Wednesday, June 02, 2010

Bertinoro, Day 2

Bertinoro is a really beautiful city.  I just felt like saying that.

Today's talks:  Geppino Pucci talked about Bluetooth networks, modeled as a variation of random geometric networks (points randomly distributed in the plane, connections to points within some radius, with Bluetooth you only connect to a bounded-size random subset of your neighbors) -- talk based on the ESA 2009 paper I believe.  Rasmus Pagh talked about data mining (here's one of his papers on the subject), Graham Cormode talked about streaming verification of massive computations covering several of his recent papers on the theme (including this one), Andrew McGregor talked further about stream computations and "detecting dubious data structures" -- starting with how do you check in small space from the transcript of operations that your priority queue performs correctly given that is starts and ends empty (paper here), Tamas Sarlos talked about sparse random projection (paper will be at STOC next week), and Gagan Aggarwal talked about weighted online bipartite matching (generalizing the well-known KVV algorithm for online bipartite matching).
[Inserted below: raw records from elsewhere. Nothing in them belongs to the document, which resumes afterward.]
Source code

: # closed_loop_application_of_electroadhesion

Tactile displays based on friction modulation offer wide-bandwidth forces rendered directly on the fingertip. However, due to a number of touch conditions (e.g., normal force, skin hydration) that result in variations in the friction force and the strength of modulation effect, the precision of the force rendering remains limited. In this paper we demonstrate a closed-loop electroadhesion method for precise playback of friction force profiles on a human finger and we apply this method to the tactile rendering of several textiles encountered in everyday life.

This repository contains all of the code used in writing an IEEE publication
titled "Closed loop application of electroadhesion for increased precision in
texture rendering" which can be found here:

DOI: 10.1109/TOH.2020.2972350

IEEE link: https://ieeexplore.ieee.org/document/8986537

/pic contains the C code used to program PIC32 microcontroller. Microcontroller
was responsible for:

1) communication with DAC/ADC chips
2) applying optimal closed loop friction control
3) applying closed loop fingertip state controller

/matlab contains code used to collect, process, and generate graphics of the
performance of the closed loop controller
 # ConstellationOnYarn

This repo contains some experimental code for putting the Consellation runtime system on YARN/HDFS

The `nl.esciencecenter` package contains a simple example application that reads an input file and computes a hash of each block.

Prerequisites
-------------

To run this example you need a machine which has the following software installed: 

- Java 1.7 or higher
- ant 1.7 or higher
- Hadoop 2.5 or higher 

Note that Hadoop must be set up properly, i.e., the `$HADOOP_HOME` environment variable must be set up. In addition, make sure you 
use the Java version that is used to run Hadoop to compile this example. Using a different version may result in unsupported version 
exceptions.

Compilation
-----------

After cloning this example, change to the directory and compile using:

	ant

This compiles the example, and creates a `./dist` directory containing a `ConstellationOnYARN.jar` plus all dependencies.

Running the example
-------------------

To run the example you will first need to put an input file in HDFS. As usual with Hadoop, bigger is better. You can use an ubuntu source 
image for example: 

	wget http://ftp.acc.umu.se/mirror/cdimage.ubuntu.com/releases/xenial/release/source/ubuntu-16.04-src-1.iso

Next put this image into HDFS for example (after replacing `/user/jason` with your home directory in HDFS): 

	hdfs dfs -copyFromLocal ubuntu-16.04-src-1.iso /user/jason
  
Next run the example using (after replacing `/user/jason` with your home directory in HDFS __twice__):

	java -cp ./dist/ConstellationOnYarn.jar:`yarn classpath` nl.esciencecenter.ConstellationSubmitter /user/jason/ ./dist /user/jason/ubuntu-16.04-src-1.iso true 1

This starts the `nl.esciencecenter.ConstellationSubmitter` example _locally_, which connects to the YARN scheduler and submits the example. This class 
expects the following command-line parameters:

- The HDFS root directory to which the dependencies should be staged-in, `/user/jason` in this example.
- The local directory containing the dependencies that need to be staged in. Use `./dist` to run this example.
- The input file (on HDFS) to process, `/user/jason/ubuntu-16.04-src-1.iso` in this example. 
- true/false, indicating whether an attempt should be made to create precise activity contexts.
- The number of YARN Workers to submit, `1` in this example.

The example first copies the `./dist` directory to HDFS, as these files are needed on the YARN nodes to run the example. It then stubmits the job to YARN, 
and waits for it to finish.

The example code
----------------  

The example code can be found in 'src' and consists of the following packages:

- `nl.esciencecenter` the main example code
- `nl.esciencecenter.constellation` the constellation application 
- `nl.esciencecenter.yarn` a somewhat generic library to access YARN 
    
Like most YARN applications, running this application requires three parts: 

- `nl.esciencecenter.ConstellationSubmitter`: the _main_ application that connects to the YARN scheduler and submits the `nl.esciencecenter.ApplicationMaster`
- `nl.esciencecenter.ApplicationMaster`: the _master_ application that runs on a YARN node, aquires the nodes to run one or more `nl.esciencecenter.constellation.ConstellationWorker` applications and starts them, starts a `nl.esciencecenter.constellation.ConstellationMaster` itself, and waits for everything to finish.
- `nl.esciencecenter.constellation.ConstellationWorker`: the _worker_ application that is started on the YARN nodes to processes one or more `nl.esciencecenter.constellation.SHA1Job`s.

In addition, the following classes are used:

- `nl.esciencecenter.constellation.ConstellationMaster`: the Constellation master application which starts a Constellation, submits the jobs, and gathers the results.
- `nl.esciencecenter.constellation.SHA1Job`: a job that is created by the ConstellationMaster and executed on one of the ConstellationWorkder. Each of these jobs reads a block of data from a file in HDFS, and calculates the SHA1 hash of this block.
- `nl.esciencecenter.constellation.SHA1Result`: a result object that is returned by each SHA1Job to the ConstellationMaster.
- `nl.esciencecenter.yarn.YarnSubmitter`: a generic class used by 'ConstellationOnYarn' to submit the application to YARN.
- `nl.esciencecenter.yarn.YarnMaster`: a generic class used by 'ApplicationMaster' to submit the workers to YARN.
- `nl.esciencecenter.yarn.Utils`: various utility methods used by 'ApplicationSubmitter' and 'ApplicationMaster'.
Sadly, the rest of the talks will have to go unblogged (by me at least) -- I'm leaving the workshop unreasonably early in order to get a few days of home time before STOC/EC/ISIT.  See you all there...

2 comments:

Anonymous said...

Is there going to be a proceedings for this conference?

Anonymous said...

Hello,

I have an interesting problem that I'm almost sure has been solved already. I don't have a background in networks or load-balancing, so I thought I'd post it here.

Let's say we have K bins (Y_1,...,Y_K) and we need to distribute N (where N>K) balls to these bins. The balls each of an associated weight (X_1,...,X_N). What's the fastest algorithm to ensure that we have "load-balanced." I'm not sure what a good metric for load-balancing is, but my intuition says something like the variance of the weights across all bins.

My apologies if this is trivial. My current algorithm is greedy; distribute the first K balls to the K bins, then continue to distribute by taking the next ball and putting it in the lowest-weighted bin. I haven't been able to prove if this is optimal or not.